At Minnesota State University Moorhead (MSUM), it is important to lead by example and build a community where no one feels excluded. After being appointed Chief Diversity Officer in 2019, I faced a decision: Am I going to continue using the word Chief in my title, or will I not use this word because it’s out of context and deemed insulting to our Indigenous Peoples? I chose to modify the title to Campus Diversity Officer. It was my first step in practicing equity-mindedness in my new role.

Over the last 10 years as a diversity, equity and inclusion practitioner in higher education, it is clear that as we grow and learn, our language and practices must change if we are to create an equitable society. The work to support equity-minded campus practices, curriculum, and culture has been happening at Minnesota State colleges and universities for decades. The systemwide goal of Equity 2030 is to eliminate racial graduation disparities by the year 2030.

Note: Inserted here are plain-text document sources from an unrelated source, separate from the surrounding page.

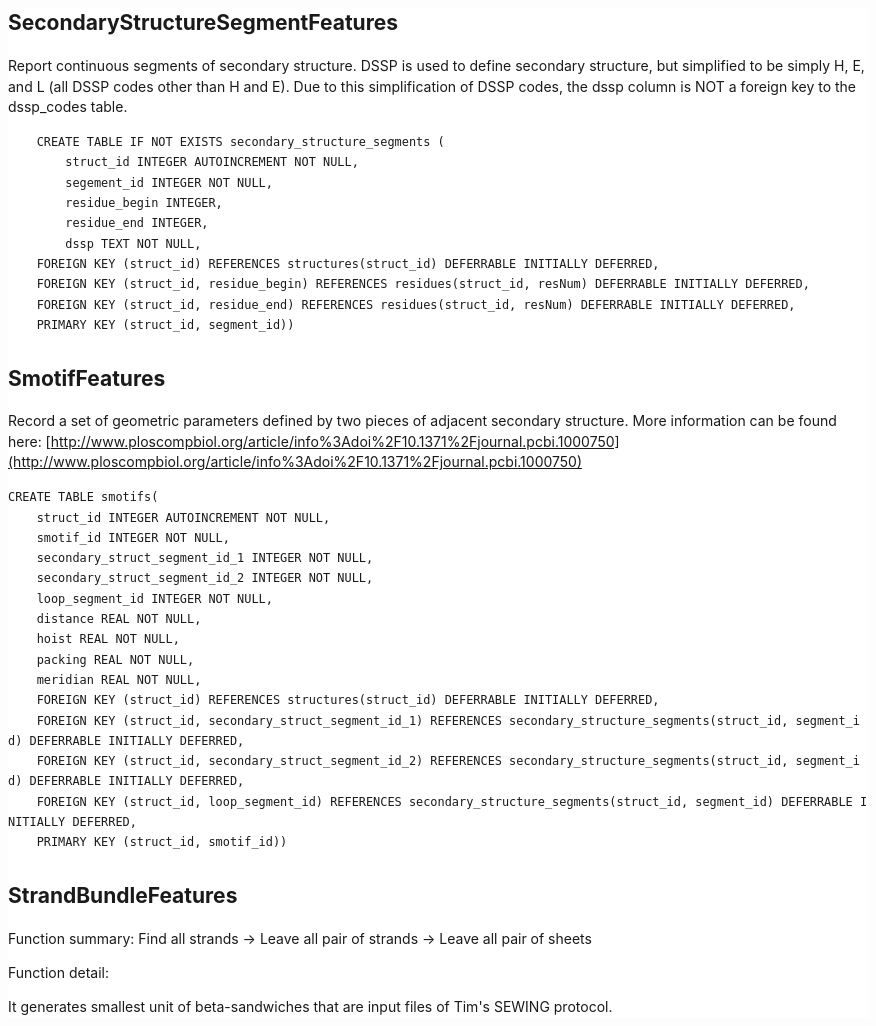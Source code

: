 SecondaryStructureSegmentFeatures
---------------------------------

Report continuous segments of secondary structure. DSSP is used to define secondary structure, but simplified to be simply H, E, and L (all DSSP codes other than H and E). Due to this simplification of DSSP codes, the dssp column is NOT a foreign key to the dssp\_codes table.

        CREATE TABLE IF NOT EXISTS secondary_structure_segments (
            struct_id INTEGER AUTOINCREMENT NOT NULL,
            segement_id INTEGER NOT NULL,
            residue_begin INTEGER,
            residue_end INTEGER,
            dssp TEXT NOT NULL,
        FOREIGN KEY (struct_id) REFERENCES structures(struct_id) DEFERRABLE INITIALLY DEFERRED,
        FOREIGN KEY (struct_id, residue_begin) REFERENCES residues(struct_id, resNum) DEFERRABLE INITIALLY DEFERRED,
        FOREIGN KEY (struct_id, residue_end) REFERENCES residues(struct_id, resNum) DEFERRABLE INITIALLY DEFERRED,
        PRIMARY KEY (struct_id, segment_id))

SmotifFeatures
--------------

Record a set of geometric parameters defined by two pieces of adjacent secondary structure. More information can be found here: [http://www.ploscompbiol.org/article/info%3Adoi%2F10.1371%2Fjournal.pcbi.1000750](http://www.ploscompbiol.org/article/info%3Adoi%2F10.1371%2Fjournal.pcbi.1000750)

    CREATE TABLE smotifs(
        struct_id INTEGER AUTOINCREMENT NOT NULL,
        smotif_id INTEGER NOT NULL,
        secondary_struct_segment_id_1 INTEGER NOT NULL,
        secondary_struct_segment_id_2 INTEGER NOT NULL,
        loop_segment_id INTEGER NOT NULL,
        distance REAL NOT NULL,
        hoist REAL NOT NULL,
        packing REAL NOT NULL,
        meridian REAL NOT NULL,
        FOREIGN KEY (struct_id) REFERENCES structures(struct_id) DEFERRABLE INITIALLY DEFERRED,
        FOREIGN KEY (struct_id, secondary_struct_segment_id_1) REFERENCES secondary_structure_segments(struct_id, segment_id) DEFERRABLE INITIALLY DEFERRED,
        FOREIGN KEY (struct_id, secondary_struct_segment_id_2) REFERENCES secondary_structure_segments(struct_id, segment_id) DEFERRABLE INITIALLY DEFERRED,
        FOREIGN KEY (struct_id, loop_segment_id) REFERENCES secondary_structure_segments(struct_id, segment_id) DEFERRABLE INITIALLY DEFERRED,
        PRIMARY KEY (struct_id, smotif_id))

StrandBundleFeatures
--------------------

Function summary: Find all strands -\> Leave all pair of strands -\> Leave all pair of sheets

Function detail:

It generates smallest unit of beta-sandwiches that are input files of Tim's SEWING protocol.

Equity gap vs achievement gap

MSUM formed its Equity by Design (EBD) workgroup over the summer. The group, comprised of campus administrators, students and faculty, ultimately wants to eliminate the ‘equity gap’ between racial identities, formally known as the ‘achievement gap.’ When we say things like, “their English skills are lacking” or “they come from a place that doesn’t value education,” we focus on an achievement gap that’s rooted in deficit thinking and places onus on a student. As a university, we acknowledge our responsibility to change the educational mindset and encourage individual reflection on our thoughts, words and actions. We must educate our community about the historical inequities that shape our students and their realities.

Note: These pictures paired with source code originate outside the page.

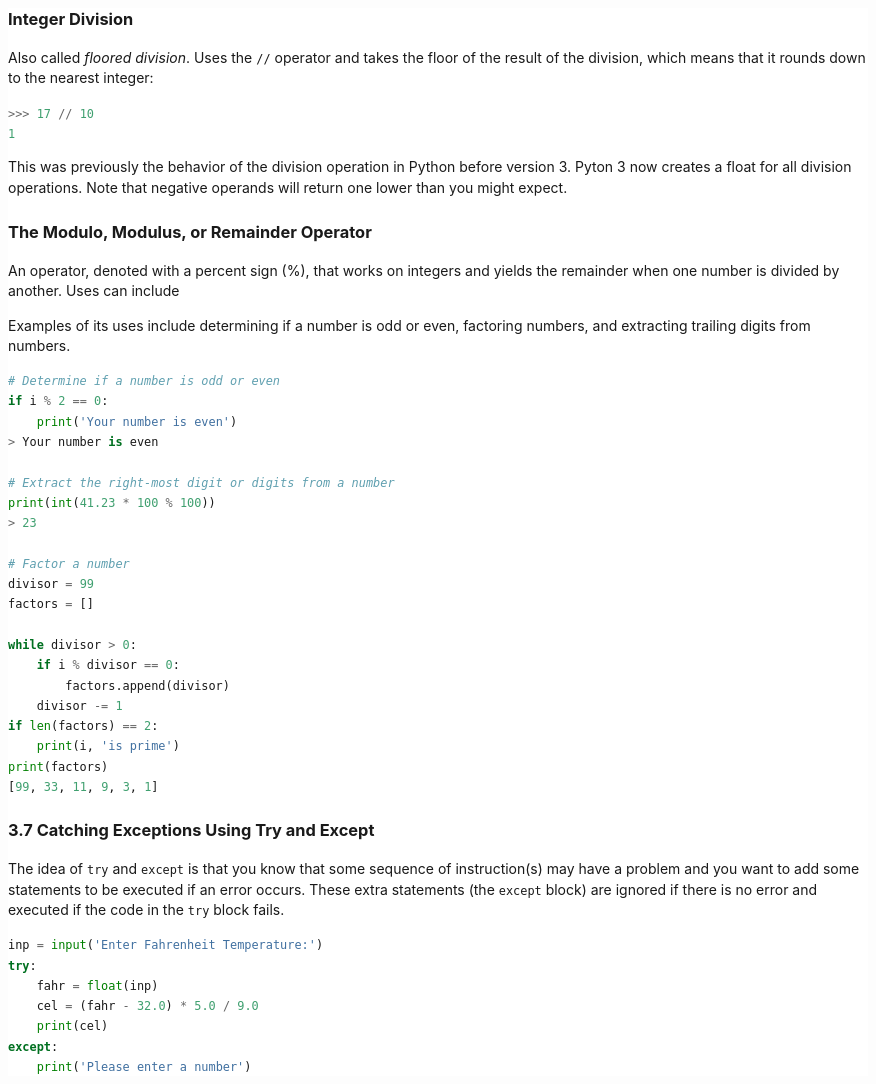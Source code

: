 
### Integer Division

Also called *floored division*. Uses the `//` operator and takes the floor of the result of the division, which means that it rounds down to the nearest integer:

```python
>>> 17 // 10
1
```

This was previously the behavior of the division operation in Python before version 3. Pyton 3 now creates a float for all division operations. Note that negative operands will return one lower than you might expect.

### The Modulo, Modulus, or Remainder Operator

An operator, denoted with a percent sign (%), that works on integers and yields the remainder when one number is divided by another. Uses can include 

Examples of its uses include determining if a number is odd or even, factoring numbers, and extracting trailing digits from numbers.

```py
# Determine if a number is odd or even
if i % 2 == 0:
    print('Your number is even')
> Your number is even
    
# Extract the right-most digit or digits from a number
print(int(41.23 * 100 % 100))
> 23

# Factor a number
divisor = 99
factors = []

while divisor > 0:
    if i % divisor == 0:
        factors.append(divisor)
    divisor -= 1
if len(factors) == 2:
    print(i, 'is prime')
print(factors)
[99, 33, 11, 9, 3, 1]
```

### 3.7 Catching Exceptions Using Try and Except

The idea of `try` and `except` is that you know that some sequence of instruction(s) may have a problem and you want to add some statements to be executed if an error occurs. These extra statements (the `except` block) are ignored if there is no error and executed if the code in the `try` block fails.

```py
inp = input('Enter Fahrenheit Temperature:')
try:
    fahr = float(inp)
    cel = (fahr - 32.0) * 5.0 / 9.0
    print(cel)
except:
    print('Please enter a number')
```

MSUM, like most other higher education institutions, sees lower graduation rates among our African American, American Indian, Asian American and Latinx students when compared to Caucasian students. We know this is not acceptable and, therefore, we must change it.

Additionally, Minnesota, like many other states, must strategize to meet the state’s employment needs. As racially ethnic communities continue to increase in population, the solution to meet the economic forecast is right in front of us: We need to increase access to our learning institutions for groups historically underserved by higher education, and we must graduate more culturally diverse students.

Focusing on an equity gap instead of an achievement gap allows us to frame our work on creating equity-minded practices, pedagogy, curriculum and inclusive communities. The EBD methodology is data-informed, impacts organizational development and talent management strategy, and prepares institutions to be student-ready while prioritizing equity in academic outcomes.

Building our university’s capacity to serve students historically underserved in higher education will require focus, intentionality and accountability. At MSUM, we will aim to eliminate academic disparities and close the equity gap.